God’s appearance and the men’s appearance happens at the same time. God’s message and the men’s message to Abraham and Sarah happen at the same time. They seem to be the same! Yet they are distinguished. It’s not clear if Abraham thinks these are angels. Only later does the text call them “malachim,” messengers or angels of God. In the moment that Abraham welcomes them, they are just three travelers on the road.

Yet, Abraham and Sarah take what they have to say seriously. They can sense that the message these strangers are delivering is sacred, even before God Godself speaks. 

Sometimes, our life reveals messengers who have something important to tell us. It could be someone we know or someone who’s just come into our lives for that moment. We wonder: Is this significant or just coincidence? Should I pay attention or is it irrational to think this is important?
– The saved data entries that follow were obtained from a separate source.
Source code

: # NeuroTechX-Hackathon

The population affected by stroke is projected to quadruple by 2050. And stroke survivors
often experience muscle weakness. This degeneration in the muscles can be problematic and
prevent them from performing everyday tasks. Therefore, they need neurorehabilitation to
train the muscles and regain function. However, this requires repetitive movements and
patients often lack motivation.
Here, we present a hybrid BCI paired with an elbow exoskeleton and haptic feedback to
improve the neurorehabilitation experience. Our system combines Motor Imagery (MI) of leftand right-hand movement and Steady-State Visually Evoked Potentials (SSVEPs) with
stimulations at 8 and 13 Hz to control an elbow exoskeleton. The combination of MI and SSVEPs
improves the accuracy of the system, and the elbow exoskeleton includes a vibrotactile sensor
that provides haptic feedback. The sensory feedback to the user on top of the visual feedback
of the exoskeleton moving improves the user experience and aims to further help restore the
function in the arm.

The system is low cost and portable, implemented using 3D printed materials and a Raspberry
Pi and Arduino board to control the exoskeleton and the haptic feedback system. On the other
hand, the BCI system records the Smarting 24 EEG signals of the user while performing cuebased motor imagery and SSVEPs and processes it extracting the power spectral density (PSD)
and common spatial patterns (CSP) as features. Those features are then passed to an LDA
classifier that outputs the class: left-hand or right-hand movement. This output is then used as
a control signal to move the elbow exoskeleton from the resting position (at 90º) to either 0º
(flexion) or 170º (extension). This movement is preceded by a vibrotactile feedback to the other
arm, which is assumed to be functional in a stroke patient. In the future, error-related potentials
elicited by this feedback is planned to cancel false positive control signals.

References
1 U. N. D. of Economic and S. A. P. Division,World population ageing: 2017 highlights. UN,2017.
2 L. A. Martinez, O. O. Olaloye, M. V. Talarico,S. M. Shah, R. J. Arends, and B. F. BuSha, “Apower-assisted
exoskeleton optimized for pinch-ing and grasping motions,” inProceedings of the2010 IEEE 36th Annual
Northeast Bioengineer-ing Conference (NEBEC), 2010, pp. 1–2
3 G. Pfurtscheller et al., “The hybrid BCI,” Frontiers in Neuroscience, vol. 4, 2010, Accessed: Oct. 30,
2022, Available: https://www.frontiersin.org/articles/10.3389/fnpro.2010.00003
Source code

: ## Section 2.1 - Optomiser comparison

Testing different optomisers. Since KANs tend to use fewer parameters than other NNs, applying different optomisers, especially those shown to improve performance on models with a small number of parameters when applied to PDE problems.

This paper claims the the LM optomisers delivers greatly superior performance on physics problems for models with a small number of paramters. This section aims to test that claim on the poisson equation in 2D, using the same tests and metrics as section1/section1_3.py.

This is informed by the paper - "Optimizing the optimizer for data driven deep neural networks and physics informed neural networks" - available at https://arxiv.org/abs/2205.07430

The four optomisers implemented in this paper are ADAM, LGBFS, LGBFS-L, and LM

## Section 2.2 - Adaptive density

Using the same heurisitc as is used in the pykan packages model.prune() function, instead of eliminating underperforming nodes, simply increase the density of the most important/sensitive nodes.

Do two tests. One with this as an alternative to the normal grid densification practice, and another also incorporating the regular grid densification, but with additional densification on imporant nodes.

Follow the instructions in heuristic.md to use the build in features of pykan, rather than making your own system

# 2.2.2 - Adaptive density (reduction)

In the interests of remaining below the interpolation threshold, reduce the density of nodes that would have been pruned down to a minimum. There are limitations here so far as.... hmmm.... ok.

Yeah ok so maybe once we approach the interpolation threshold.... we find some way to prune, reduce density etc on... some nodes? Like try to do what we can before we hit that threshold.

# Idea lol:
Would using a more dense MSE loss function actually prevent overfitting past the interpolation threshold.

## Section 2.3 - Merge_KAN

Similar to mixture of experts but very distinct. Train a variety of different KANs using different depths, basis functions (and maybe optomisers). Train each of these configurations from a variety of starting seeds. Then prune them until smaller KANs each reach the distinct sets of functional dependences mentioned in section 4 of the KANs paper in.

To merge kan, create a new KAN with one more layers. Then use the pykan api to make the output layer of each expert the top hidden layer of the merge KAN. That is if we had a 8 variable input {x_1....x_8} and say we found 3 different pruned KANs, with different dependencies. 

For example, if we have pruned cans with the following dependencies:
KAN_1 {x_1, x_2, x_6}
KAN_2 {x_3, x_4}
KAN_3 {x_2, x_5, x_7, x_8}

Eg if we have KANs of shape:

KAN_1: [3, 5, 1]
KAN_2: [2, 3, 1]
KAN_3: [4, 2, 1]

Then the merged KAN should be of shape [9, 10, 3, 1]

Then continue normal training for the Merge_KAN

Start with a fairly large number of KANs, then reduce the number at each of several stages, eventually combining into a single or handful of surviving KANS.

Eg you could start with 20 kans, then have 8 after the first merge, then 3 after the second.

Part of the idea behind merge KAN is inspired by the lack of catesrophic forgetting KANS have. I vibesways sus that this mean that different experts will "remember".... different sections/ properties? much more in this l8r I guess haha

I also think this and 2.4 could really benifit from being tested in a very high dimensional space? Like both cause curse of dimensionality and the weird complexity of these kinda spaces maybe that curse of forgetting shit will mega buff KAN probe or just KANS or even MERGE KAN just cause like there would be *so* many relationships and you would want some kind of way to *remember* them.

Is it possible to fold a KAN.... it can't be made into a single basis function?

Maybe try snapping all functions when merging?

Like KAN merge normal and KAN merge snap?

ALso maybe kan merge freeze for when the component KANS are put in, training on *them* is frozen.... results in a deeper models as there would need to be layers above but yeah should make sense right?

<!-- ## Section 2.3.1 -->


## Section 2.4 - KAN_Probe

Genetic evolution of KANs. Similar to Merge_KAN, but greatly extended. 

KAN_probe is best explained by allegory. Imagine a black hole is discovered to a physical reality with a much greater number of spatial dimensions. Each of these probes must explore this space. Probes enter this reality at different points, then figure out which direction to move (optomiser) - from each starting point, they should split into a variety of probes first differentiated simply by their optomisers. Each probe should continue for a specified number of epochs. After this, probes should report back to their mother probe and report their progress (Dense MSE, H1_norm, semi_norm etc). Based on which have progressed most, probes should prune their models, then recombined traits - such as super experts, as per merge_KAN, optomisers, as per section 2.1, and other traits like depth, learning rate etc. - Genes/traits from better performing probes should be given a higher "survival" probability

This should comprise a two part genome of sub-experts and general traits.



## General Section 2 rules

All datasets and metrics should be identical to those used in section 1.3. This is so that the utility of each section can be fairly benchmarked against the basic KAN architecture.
Last week, as someone was fetching a child to look at the questionable letter, I whispered to another participant that I had been the person checking the letter in the past. She said, “Oh, when you were a kid?” I said no. “Oh, you were the adult looking for a child to check the letter?” I said no. She only knew me as a rabbi, as a knowledgeable participant in Jewish community. I explained: “No, I was the adult who didn’t know Hebrew that was asked to check the letter.”

But I had heard the message: I was exactly who I needed to be in that moment. And it had given me the strength to take my next steps.